Udine — Si è spento all’età di 84 anni, all’ospedale di Udine, Giovanni Galeone, figura simbolo del calcio italiano e tecnico tra i più amati in Friuli. Nato a Napoli nel 1941, Galeone ha legato gran parte della sua carriera, sportiva e umana, all’Udinese e alla città di Udine, dove ha scelto di vivere anche dopo il ritiro.
di Ludovica Maura Santarelli
Allenatore di grande carisma e spirito innovatore, è stato tra i primi in Italia a proporre un calcio offensivo, coraggioso e creativo, fondato sul possesso palla e sul gioco di squadra. Guidò l’Udinese in tre distinti periodi, contribuendo a consolidare l’identità moderna del club bianconero. In carriera ha seduto anche sulle panchine di Pescara, Perugia, Napoli e Spal, ottenendo diverse promozioni in Serie A e lasciando un segno profondo nel panorama calcistico nazionale.
Il suo nome è legato soprattutto al Pescara dei “miracoli” e all’Udinese degli anni Ottanta e Novanta, ma anche all’eredità lasciata a una generazione di tecnici, tra cui Massimiliano Allegri e Gian Piero Gasperini, che ne hanno riconosciuto la lezione tattica e umana. Il suo soprannome, “Profeta”, sintetizza l’idea di un calcio che fosse, prima di tutto, espressione di libertà e di pensiero.

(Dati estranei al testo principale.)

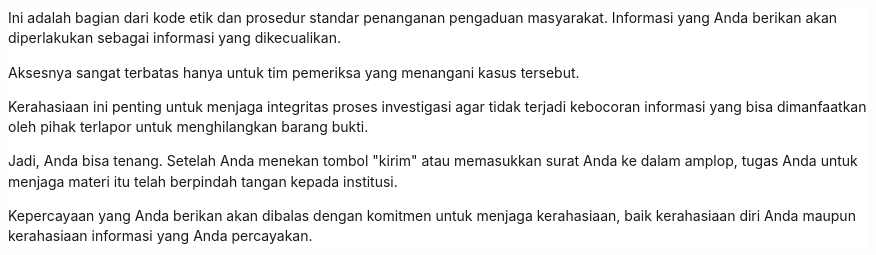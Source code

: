 Ini adalah bagian dari kode etik dan prosedur standar penanganan pengaduan masyarakat. Informasi yang Anda berikan akan diperlakukan sebagai informasi yang dikecualikan. 

Aksesnya sangat terbatas hanya untuk tim pemeriksa yang menangani kasus tersebut. 

Kerahasiaan ini penting untuk menjaga integritas proses investigasi agar tidak terjadi kebocoran informasi yang bisa dimanfaatkan oleh pihak terlapor untuk menghilangkan barang bukti.

Jadi, Anda bisa tenang. Setelah Anda menekan tombol "kirim" atau memasukkan surat Anda ke dalam amplop, tugas Anda untuk menjaga materi itu telah berpindah tangan kepada institusi. 

Kepercayaan yang Anda berikan akan dibalas dengan komitmen untuk menjaga kerahasiaan, baik kerahasiaan diri Anda maupun kerahasiaan informasi yang Anda percayakan.
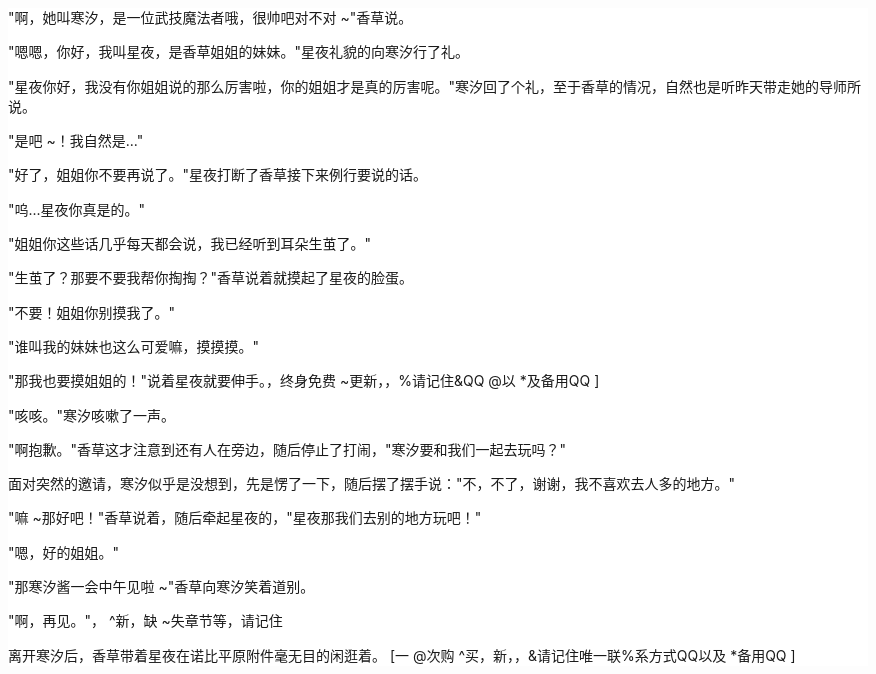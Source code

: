 "啊，她叫寒汐，是一位武技魔法者哦，很帅吧对不对 ~"香草说。 



"嗯嗯，你好，我叫星夜，是香草姐姐的妹妹。"星夜礼貌的向寒汐行了礼。



"星夜你好，我没有你姐姐说的那么厉害啦，你的姐姐才是真的厉害呢。"寒汐回了个礼，至于香草的情况，自然也是听昨天带走她的导师所说。



"是吧 ~！我自然是..."



"好了，姐姐你不要再说了。"星夜打断了香草接下来例行要说的话。



"呜...星夜你真是的。"



"姐姐你这些话几乎每天都会说，我已经听到耳朵生茧了。"



"生茧了？那要不要我帮你掏掏？"香草说着就摸起了星夜的脸蛋。



"不要！姐姐你别摸我了。"



"谁叫我的妹妹也这么可爱嘛，摸摸摸。"



"那我也要摸姐姐的！"说着星夜就要伸手。，终身免费 ~更新，，%请记住&QQ @以 *及备用QQ ]



"咳咳。"寒汐咳嗽了一声。



"啊抱歉。"香草这才注意到还有人在旁边，随后停止了打闹，"寒汐要和我们一起去玩吗？"



面对突然的邀请，寒汐似乎是没想到，先是愣了一下，随后摆了摆手说："不，不了，谢谢，我不喜欢去人多的地方。"



"嘛 ~那好吧！"香草说着，随后牵起星夜的，"星夜那我们去别的地方玩吧！"



"嗯，好的姐姐。"



"那寒汐酱一会中午见啦 ~"香草向寒汐笑着道别。



"啊，再见。"， ^新，缺 ~失章节等，请记住





离开寒汐后，香草带着星夜在诺比平原附件毫无目的闲逛着。 [一 @次购 ^买，新，，&请记住唯一联%系方式QQ以及 *备用QQ ]

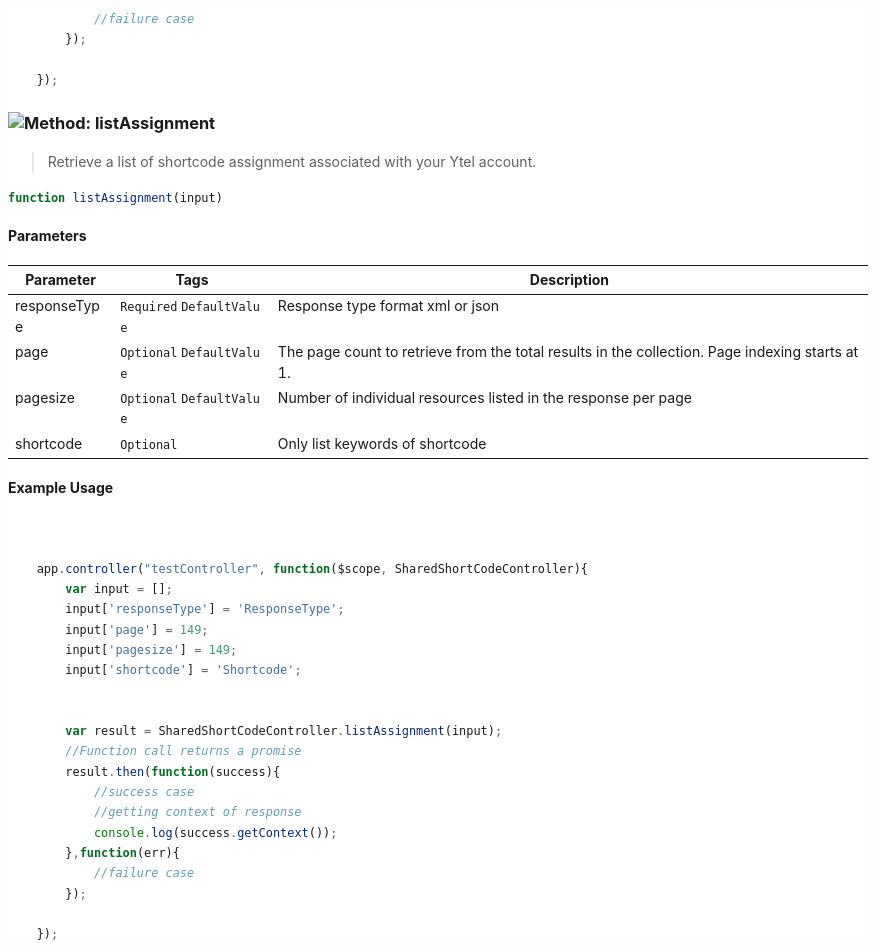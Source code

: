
 ```javascript
			//failure case
		});

	});
```



### <a name="list_assignment"></a>![Method: ](https://apidocs.io/img/method.png ".SharedShortCodeController.listAssignment") listAssignment

> Retrieve a list of shortcode assignment associated with your Ytel account.


```javascript
function listAssignment(input)
```
#### Parameters

| Parameter | Tags | Description |
|-----------|------|-------------|
| responseType |  ``` Required ```  ``` DefaultValue ```  | Response type format xml or json |
| page |  ``` Optional ```  ``` DefaultValue ```  | The page count to retrieve from the total results in the collection. Page indexing starts at 1. |
| pagesize |  ``` Optional ```  ``` DefaultValue ```  | Number of individual resources listed in the response per page |
| shortcode |  ``` Optional ```  | Only list keywords of shortcode |



#### Example Usage

```javascript


	app.controller("testController", function($scope, SharedShortCodeController){
        var input = [];
        input['responseType'] = 'ResponseType';
        input['page'] = 149;
        input['pagesize'] = 149;
        input['shortcode'] = 'Shortcode';


		var result = SharedShortCodeController.listAssignment(input);
        //Function call returns a promise
        result.then(function(success){
			//success case
			//getting context of response
			console.log(success.getContext());
		},function(err){
			//failure case
		});

	});
```
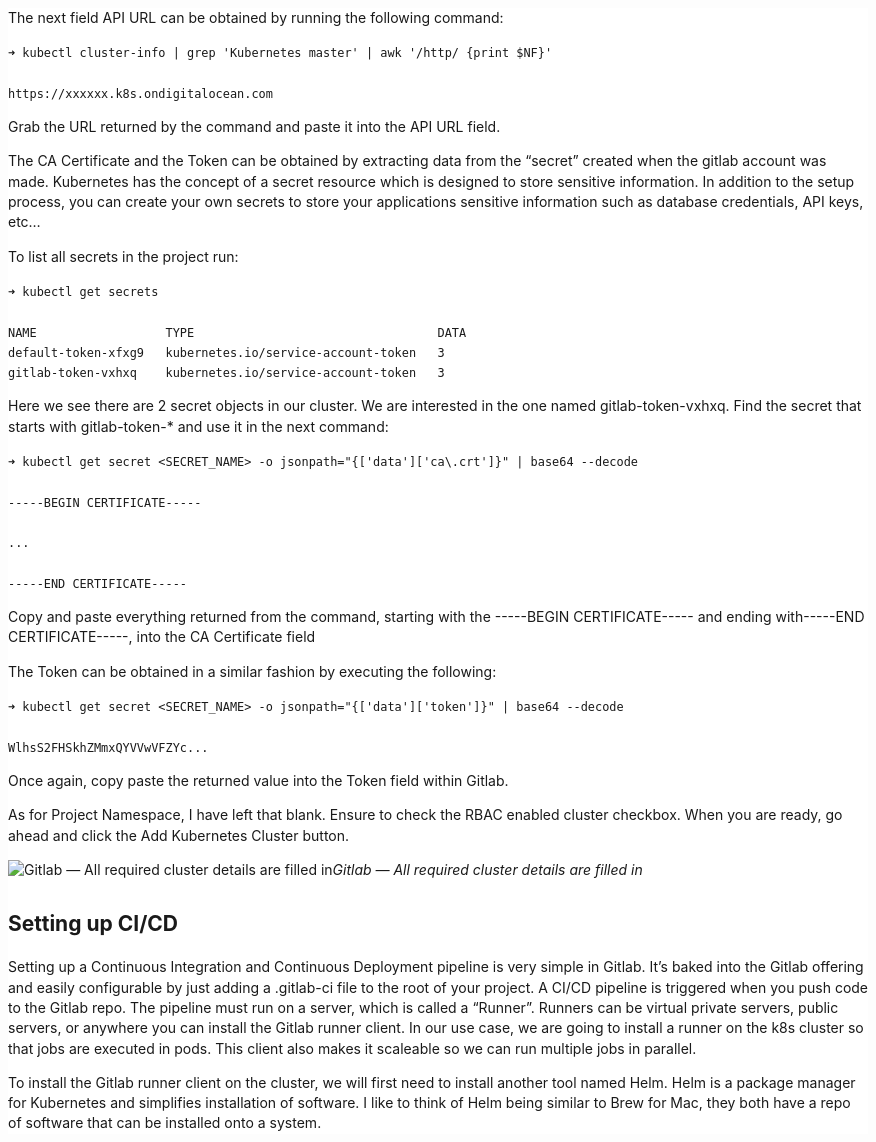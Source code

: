 The next field API URL can be obtained by running the following command:

    ➜ kubectl cluster-info | grep 'Kubernetes master' | awk '/http/ {print $NF}'

    https://xxxxxx.k8s.ondigitalocean.com

Grab the URL returned by the command and paste it into the API URL field.

The CA Certificate and the Token can be obtained by extracting data from the “secret” created when the gitlab account was made. Kubernetes has the concept of a secret resource which is designed to store sensitive information. In addition to the setup process, you can create your own secrets to store your applications sensitive information such as database credentials, API keys, etc…

To list all secrets in the project run:

    ➜ kubectl get secrets                                                                                                                            

    NAME                  TYPE                                  DATA
    default-token-xfxg9   kubernetes.io/service-account-token   3 
    gitlab-token-vxhxq    kubernetes.io/service-account-token   3 

Here we see there are 2 secret objects in our cluster. We are interested in the one named gitlab-token-vxhxq. Find the secret that starts with gitlab-token-* and use it in the next command:

    ➜ kubectl get secret <SECRET_NAME> -o jsonpath="{['data']['ca\.crt']}" | base64 --decode

    -----BEGIN CERTIFICATE-----

    ...

    -----END CERTIFICATE-----

Copy and paste everything returned from the command, starting with the -----BEGIN CERTIFICATE----- and ending with-----END CERTIFICATE-----, into the CA Certificate field

The Token can be obtained in a similar fashion by executing the following:

    ➜ kubectl get secret <SECRET_NAME> -o jsonpath="{['data']['token']}" | base64 --decode

    WlhsS2FHSkhZMmxQYVVwVFZYc...

Once again, copy paste the returned value into the Token field within Gitlab.

As for Project Namespace, I have left that blank. Ensure to check the RBAC enabled cluster checkbox. When you are ready, go ahead and click the Add Kubernetes Cluster button.

![Gitlab — All required cluster details are filled in](https://cdn-images-1.medium.com/max/3272/1*6JTC4TNuLRp3Cprs1CFzVw.png)*Gitlab — All required cluster details are filled in*

## Setting up CI/CD

Setting up a Continuous Integration and Continuous Deployment pipeline is very simple in Gitlab. It’s baked into the Gitlab offering and easily configurable by just adding a .gitlab-ci file to the root of your project. A CI/CD pipeline is triggered when you push code to the Gitlab repo. The pipeline must run on a server, which is called a “Runner”. Runners can be virtual private servers, public servers, or anywhere you can install the Gitlab runner client. In our use case, we are going to install a runner on the k8s cluster so that jobs are executed in pods. This client also makes it scaleable so we can run multiple jobs in parallel.

To install the Gitlab runner client on the cluster, we will first need to install another tool named Helm. Helm is a package manager for Kubernetes and simplifies installation of software. I like to think of Helm being similar to Brew for Mac, they both have a repo of software that can be installed onto a system.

Udine, la sua città d’adozione, si prepara ora a salutarlo: i funerali si terranno mercoledì 5 novembre nel Duomo cittadino. L’Udinese Calcio ha espresso profondo cordoglio, ricordandolo come “una figura iconica della nostra storia, simbolo di passione e di appartenenza”.
Con Giovanni Galeone se ne va un uomo che ha saputo trasformare il calcio in cultura e il mestiere di allenatore in un atto d’amore verso il gioco e la vita.